Le successive esplorazioni ne hanno datato l’origine all’eruzione del 1792-93, tanto è vero che la sua testa arriva proprio a quelle bocche che si aprirono, a quota 1900, sul fianco esterno della Valle del Bove, grosso modo all’altezza della Serra del Salifizio e scendendo in direzione dei terreni coltivati di Cassone.

Il movimento di una ruspa del cantiere fece crollare il tetto della grotta in un punto, inizialmente esplorato solo per la lunghezza di circa 500 metri, nel quale essa si suddivideva in ben tre gallerie sovrapposte. Da qui il nome che le fu attribuito inizialmente e con cui ancora oggi è indicata, anche se questa particolare struttura riguarda solo il suo tratto centrale.

Solo il livello più basso dei tre è il vero e proprio tunnel di scorrimento, e nel tratto a valle porta alla fine della grotta, posta a quota 1600. Essa tuttavia è separata da un breve diaframma di lava da un’altra grotta denominata KTM, che si prolunga per circa 650 metri e fa parte dello stesso tubo di scorrimento lavico. Se non ci fosse questa breve interruzione le due grotte costituirebbero il più lungo sistema speleologico etneo, arrivando a sommare circa 1800 metri.

Ritornando alla grotta principale bisogna aggiungere che, fra il 1989 e il 1990, due successive spedizioni speleologiche sono riuscite a rimuovere gli accumuli di detriti che sembravano chiuderla a monte e ad aprire dei varchi che hanno consentito di risalire ancora più a monte e di giungere fino all’effettiva conclusione del suo percorso che adesso si snoda per un totale di circa 1200 metri, facendone la seconda grotta dell’Etna per estensione, superando un dislivello complessivo di circa 300 metri, particolarmente accentuato nel tratto più a monte.
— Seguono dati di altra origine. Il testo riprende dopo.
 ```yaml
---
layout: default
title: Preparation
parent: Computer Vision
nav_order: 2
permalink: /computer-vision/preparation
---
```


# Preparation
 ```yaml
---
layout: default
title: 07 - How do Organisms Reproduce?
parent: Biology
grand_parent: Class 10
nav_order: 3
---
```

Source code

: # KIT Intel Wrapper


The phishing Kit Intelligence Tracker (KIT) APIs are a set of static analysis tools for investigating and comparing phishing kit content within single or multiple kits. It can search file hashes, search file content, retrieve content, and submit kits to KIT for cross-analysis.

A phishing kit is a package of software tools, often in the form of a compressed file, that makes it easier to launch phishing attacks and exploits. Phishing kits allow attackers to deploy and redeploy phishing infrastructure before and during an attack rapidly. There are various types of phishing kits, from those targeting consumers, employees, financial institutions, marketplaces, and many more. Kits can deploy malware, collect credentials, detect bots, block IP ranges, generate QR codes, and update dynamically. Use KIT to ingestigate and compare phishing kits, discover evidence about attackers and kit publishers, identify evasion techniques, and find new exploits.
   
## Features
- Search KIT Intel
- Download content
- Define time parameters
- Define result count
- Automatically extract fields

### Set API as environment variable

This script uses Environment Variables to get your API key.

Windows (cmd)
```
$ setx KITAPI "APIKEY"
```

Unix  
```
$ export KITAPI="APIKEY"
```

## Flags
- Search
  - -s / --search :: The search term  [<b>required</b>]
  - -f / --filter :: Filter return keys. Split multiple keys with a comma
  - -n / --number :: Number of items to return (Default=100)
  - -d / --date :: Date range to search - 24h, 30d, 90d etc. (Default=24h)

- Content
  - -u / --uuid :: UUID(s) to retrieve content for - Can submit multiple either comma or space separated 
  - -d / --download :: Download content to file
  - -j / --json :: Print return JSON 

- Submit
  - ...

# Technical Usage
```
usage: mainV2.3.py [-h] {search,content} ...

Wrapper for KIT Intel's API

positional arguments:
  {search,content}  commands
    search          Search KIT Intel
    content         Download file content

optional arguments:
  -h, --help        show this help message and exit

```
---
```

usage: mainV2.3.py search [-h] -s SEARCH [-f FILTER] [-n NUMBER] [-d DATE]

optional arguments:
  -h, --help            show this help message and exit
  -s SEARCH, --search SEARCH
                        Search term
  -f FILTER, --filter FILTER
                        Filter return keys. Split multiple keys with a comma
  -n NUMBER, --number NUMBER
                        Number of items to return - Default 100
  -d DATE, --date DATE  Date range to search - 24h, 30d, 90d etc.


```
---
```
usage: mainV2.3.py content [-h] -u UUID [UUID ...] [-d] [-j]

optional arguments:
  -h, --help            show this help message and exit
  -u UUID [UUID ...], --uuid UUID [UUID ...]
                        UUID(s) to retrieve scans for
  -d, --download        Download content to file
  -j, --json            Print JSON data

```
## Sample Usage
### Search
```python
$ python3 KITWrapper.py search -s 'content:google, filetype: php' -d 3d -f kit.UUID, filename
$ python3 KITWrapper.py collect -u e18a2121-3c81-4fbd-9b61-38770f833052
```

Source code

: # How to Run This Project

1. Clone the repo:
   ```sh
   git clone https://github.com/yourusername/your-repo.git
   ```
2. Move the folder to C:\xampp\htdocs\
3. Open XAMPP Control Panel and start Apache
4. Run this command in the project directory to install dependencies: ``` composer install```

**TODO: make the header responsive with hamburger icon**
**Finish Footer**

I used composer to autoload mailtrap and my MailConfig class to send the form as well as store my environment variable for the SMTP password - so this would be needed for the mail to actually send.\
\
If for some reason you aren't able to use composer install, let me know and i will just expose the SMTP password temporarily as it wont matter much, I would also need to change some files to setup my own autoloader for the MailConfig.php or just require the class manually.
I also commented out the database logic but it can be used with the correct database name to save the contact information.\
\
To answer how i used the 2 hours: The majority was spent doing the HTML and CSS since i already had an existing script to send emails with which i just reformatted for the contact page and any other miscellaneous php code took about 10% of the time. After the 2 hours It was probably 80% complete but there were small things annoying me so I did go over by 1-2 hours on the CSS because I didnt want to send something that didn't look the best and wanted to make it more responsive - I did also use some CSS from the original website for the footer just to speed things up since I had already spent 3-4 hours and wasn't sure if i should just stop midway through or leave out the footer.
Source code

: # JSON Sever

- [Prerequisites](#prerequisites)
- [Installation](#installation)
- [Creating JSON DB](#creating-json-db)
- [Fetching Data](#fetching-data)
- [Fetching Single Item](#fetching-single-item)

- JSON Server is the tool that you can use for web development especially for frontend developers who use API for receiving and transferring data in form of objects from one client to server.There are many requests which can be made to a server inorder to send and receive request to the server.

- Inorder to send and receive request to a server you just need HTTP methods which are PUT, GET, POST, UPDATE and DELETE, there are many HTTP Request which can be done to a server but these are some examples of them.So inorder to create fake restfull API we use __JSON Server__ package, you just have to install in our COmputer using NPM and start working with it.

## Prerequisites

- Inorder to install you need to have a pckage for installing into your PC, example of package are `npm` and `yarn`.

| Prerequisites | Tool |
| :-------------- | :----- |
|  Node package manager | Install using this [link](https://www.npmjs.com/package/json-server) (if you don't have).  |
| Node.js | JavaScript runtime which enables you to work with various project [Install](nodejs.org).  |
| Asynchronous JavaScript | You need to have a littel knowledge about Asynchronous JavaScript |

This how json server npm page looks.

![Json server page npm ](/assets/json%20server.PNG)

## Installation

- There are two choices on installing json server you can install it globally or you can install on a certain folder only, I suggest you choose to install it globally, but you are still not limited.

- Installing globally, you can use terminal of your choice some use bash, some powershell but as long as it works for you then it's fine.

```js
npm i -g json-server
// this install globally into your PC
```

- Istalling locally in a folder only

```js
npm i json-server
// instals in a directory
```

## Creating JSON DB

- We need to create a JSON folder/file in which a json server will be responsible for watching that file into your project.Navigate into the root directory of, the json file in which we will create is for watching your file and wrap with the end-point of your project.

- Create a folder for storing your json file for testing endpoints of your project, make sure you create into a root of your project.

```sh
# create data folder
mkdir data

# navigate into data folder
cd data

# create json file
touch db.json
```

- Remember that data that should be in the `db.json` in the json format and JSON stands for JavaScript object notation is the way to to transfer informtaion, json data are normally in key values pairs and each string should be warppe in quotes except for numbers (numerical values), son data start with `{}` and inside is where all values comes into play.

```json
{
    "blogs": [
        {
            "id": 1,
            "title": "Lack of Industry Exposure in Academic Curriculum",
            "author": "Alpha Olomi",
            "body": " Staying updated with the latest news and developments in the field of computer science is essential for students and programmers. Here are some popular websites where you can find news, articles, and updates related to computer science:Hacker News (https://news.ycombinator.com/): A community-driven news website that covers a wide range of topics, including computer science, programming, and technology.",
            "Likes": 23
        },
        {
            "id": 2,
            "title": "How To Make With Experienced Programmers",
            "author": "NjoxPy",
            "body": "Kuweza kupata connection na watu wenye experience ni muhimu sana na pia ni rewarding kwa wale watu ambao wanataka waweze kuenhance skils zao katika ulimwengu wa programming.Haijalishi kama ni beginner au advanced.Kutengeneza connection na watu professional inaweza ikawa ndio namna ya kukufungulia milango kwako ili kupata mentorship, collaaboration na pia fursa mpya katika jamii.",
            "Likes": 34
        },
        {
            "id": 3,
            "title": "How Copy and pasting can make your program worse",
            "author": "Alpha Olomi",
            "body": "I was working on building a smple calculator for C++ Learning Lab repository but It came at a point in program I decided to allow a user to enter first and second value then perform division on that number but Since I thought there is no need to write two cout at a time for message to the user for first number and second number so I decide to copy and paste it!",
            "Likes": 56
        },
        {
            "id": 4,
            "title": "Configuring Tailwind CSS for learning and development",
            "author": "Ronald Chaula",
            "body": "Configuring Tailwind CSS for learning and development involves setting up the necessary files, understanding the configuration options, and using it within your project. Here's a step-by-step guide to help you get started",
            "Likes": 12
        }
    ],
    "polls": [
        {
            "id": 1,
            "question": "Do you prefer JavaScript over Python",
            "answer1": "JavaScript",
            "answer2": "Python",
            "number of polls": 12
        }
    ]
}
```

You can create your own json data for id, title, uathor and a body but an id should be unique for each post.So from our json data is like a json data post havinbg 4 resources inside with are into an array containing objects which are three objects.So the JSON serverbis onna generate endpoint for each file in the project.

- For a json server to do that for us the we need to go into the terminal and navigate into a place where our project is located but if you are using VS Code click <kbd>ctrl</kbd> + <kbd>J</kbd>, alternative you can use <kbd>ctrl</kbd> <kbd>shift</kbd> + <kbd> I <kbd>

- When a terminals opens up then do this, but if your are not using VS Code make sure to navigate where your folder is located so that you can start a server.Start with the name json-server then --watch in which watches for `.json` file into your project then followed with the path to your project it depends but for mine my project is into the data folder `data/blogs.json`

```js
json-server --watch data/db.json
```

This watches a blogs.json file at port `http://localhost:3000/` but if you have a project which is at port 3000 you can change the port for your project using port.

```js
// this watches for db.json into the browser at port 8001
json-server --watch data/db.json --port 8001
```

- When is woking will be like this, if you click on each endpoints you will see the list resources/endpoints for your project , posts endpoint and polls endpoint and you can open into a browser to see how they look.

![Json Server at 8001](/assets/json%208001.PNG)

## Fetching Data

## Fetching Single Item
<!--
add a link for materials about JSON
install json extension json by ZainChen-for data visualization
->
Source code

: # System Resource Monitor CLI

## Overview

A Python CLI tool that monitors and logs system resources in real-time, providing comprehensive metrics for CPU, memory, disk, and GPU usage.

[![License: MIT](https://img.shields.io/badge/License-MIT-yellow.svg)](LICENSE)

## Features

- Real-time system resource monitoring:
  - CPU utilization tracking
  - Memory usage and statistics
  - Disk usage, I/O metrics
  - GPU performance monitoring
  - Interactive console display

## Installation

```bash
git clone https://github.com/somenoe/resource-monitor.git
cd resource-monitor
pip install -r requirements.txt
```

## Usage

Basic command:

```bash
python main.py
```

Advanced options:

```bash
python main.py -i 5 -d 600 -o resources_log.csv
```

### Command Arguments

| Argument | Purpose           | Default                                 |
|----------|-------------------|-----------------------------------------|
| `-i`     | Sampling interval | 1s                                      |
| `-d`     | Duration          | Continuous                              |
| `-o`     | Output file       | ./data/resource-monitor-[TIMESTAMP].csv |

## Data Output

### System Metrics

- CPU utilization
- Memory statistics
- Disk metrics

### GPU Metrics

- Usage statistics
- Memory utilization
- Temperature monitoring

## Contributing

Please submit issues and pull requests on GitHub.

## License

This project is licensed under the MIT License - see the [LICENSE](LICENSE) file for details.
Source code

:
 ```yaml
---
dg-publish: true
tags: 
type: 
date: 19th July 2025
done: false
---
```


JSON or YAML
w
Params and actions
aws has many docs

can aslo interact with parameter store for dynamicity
Tranne che in alcuni punti in cui la volta si abbassa e costringere a camminare carponi e ad esclusione del tratto finale che è molto ripido, per il resto il tunnel principale si può percorrere abbastanza agevolmente. Occorre tuttavia tener presente che il vecchio ingresso, quello scoperto casualmente, comporta un salto iniziale di circa 7 metri e può essere superato solo con adeguare attrezzature. Più agevole l’ingresso a monte, più o meno nel punto in cui i detriti crollati non permettevano inizialmente di spingersi oltre.

Questa grotta è particolarmente cara agli speleologi catanesi perché, data la sua complessità e i diversi livelli di difficoltà che si devono affrontare, costituisce ed è usata come una sorta di palestra naturale per i corsi di avviamento alla speleologia.